Meine Damen und Herren! Ein weiteres Herzstück in der Bildungsreform von Claudia Schmied ist die Neue Mittelschule. Ziel dieses Schulversuches „Neue Mittelschule“ ist eine Reform der erstarrten Strukturen in der Sekundarstufe I.

Lassen Sie mich die dringende Notwendigkeit dieser Reform an einem Beispiel festma­chen. Ich bin immer wieder als Springer, als Supplier-Reserve in den Schulen tätig und möchte Ihnen kurz ein Beispiel von einer Sonderschule bringen, an der ich unterrichtet habe. Es war eine Klasse der neunten Schulstufe mit neun Schülern, darunter ein Albaner, zwei türkische Migranten, ein Mädchen aus einem Erziehungsheim, das dort unterrichtet wurde, ein türkisches Mädchen, ein kroatisches Mädchen, ein Legastheni­ker und zwei Neonazis, die bereits vor Gericht standen.

Der dort unterrichtende Lehrer war über mehrere Wochen verhindert.
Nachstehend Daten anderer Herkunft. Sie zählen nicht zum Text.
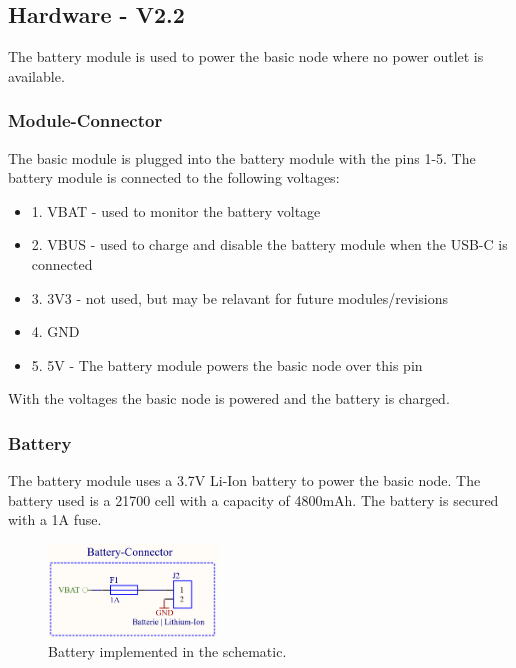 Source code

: \subsection{Hardware - V2.2}

    The battery module is used to power the basic node where no power outlet is available.

    \subsubsection{Module-Connector}
        The basic module is plugged into the battery module with the pins 1-5. 
        The battery module is connected to the following voltages:

        \begin{itemize}
            \item 1. VBAT - used to monitor the battery voltage
            \item 2. VBUS - used to charge and disable the battery module when the USB-C 
            is connected
            \item 3. 3V3 - not used, but may be relavant for future modules/revisions
            \item 4. GND
            \item 5. 5V - The battery module powers the basic node over this pin
        \end{itemize}
        
        With the voltages the basic node is powered and the battery is charged.


    \subsubsection{Battery}

        The battery module uses a 3.7V Li-Ion battery to power the basic node. The battery 
        used is a 21700 cell with a capacity of 4800mAh. The battery is secured with a 1A fuse.
 
        \begin{figure}[H]
            \centering
            \includegraphics[width=0.4\textwidth]{assets/HW/BatteryV2.2_Battery-Terminal.png}
            \caption{Battery implemented in the schematic.}
        \end{figure}

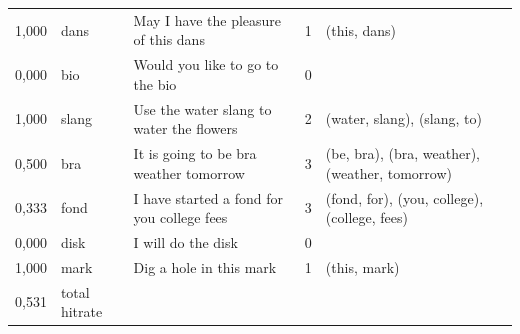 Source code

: \documentclass[a4paper,12pt]{article}
\begin{document}
\begin{landscape}
\begin{longtable}{l l l r l}
1,000 & dans & May I have the pleasure of this dans & 1 & (this, dans) \\
0,000 & bio & Would you like to go to the bio & 0 &  \\
1,000 & slang & Use the water slang to water the flowers & 2 & (water, slang), (slang, to) \\
0,500 & bra & It is going to be bra weather tomorrow & 3 & (be, bra), (bra, weather), (weather, tomorrow) \\
0,333 & fond & I have started a fond for you college fees & 3 & (fond, for), (you, college), (college, fees) \\
0,000 & disk & I will do the disk & 0 &  \\
1,000 & mark & Dig a hole in this mark & 1 & (this, mark) \\
\hline
0,531 & total hitrate
\label{tab:resultincorrect}
\end{longtable}
\end{landscape}
\end{document}
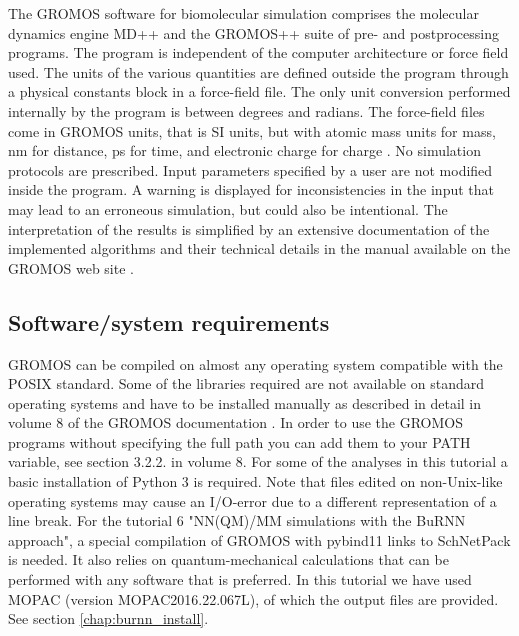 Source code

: The GROMOS software for biomolecular simulation comprises the molecular dynamics engine MD++ and the \linebreak GROMOS++ suite of pre- and postprocessing programs. The program is independent of the computer architecture or force field used. 
The units of the various quantities are defined outside the program through a physical constants block in a force-field file. The only unit conversion performed internally by the program is between degrees and radians. The force-field files come 
in GROMOS units, that is SI units, but with atomic mass units for mass, nm for distance, ps for time, and electronic charge for charge \cite{volume_6}. No simulation protocols are prescribed. 
Input parameters specified by a user are not modified inside 
the program. %
A warning is displayed for inconsistencies in the input that may lead to an erroneous simulation, but could also be intentional.
The interpretation of the results is simplified by an extensive 
documentation of the implemented algorithms and their technical details 
in the manual available on the GROMOS web site \cite{volume_6,volume_2}.

\subsection{Software/system requirements}
%
GROMOS can be compiled on almost any operating system compatible with the POSIX standard.
 Some of the libraries required are not available on standard operating systems and have to be installed 
manually as described in detail in volume 8 of the GROMOS documentation \cite{volume_8}. 
In order to use the GROMOS programs without specifying the full path you can add them to your PATH variable, see section 3.2.2. in volume 8.
For some of the analyses in this tutorial a basic installation of Python 3 is required. 
Note that files edited on non-Unix-like operating systems may cause an I/O-error due to a different representation of a line break. For the tutorial 6 "NN(QM)/MM simulations with the BuRNN approach", a special compilation of GROMOS with pybind11 links to SchNetPack is needed. It also relies on quantum-mechanical calculations that can be performed with any software that is preferred. In this tutorial we have used MOPAC (version MOPAC2016.22.067L), of which the output files are provided. See section \ref{chap:burnn_install}.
Ich war einige Tage an dieser Schule und hatte nicht diesen Druck, unbedingt den Unterrichtsstoff weiterzubringen, und ich hatte die Möglichkeit, mich mit dem sozialen Umfeld und da­mit, wie es den Schülern so geht und wie sie an diese Schule gekommen sind, ausein­anderzusetzen.

Da wurde ersichtlich: Der eine hatte eine Schwäche in Deutsch, der andere in Mathe­matik, der andere kam aus einer Klasse einer Schule, an der ich einige Wochen davor unterrichtet hatte, die einfach überfüllt war, weil der Migrantenanteil zu hoch war. Da hat man gesagt: Okay, den, der am schwächsten ist, der das nicht „packt“, den geben wir einfach in die Sonderschule! – Das ist Selektieren auf dem untersten Niveau.

Man hat die Schüler einfach zusammengegeben. Man glaubt, wenn man all diese Fehl­entwicklungen oder alle Schüler, die sich nicht aufgrund der bisherigen Strukturen inte­grieren lassen, in eine eigene Schulform zusammengibt, hätte man damit etwas Gutes getan. – Genau das Gegenteil ist der Fall!

Wenn man sich anschaut, woher die Eltern dieser Kinder kommen, sieht man, dass sie aus bildungsfernen Schichten stammen. Und wenn man mit ihnen diskutiert und zu­sammensitzt und andere Möglichkeiten des Unterrichts nutzen kann, sieht man, dass in Wahrheit keiner dieser Schüler – kein einziger! – in eine solche Sonderform müsste, sondern durchaus gut und bestens – bei besseren Voraussetzungen – integrierbar wä­re! – Und um diese Chancen geht es!

Auf der anderen Seite kann man, wenn man in einer Integrationsklasse in einer Haupt­schule unterrichtet, miterleben, dass die Begabtesten, die Besten in diesen Klassen mit eingebunden werden, die schwächeren Schüler zu unterrichten, ihnen zu helfen und sie zu fördern. Wenn man sieht, wie alle davon profitieren – die Besten, die Guten, weil sie hier mit eingebunden sind und noch besser werden –, dann brauche ich keine wis­senschaftliche Studie, meine Damen und Herren, um zu erkennen, dass wir bezüglich der Unterrichtsformen etwas Neues brauchen.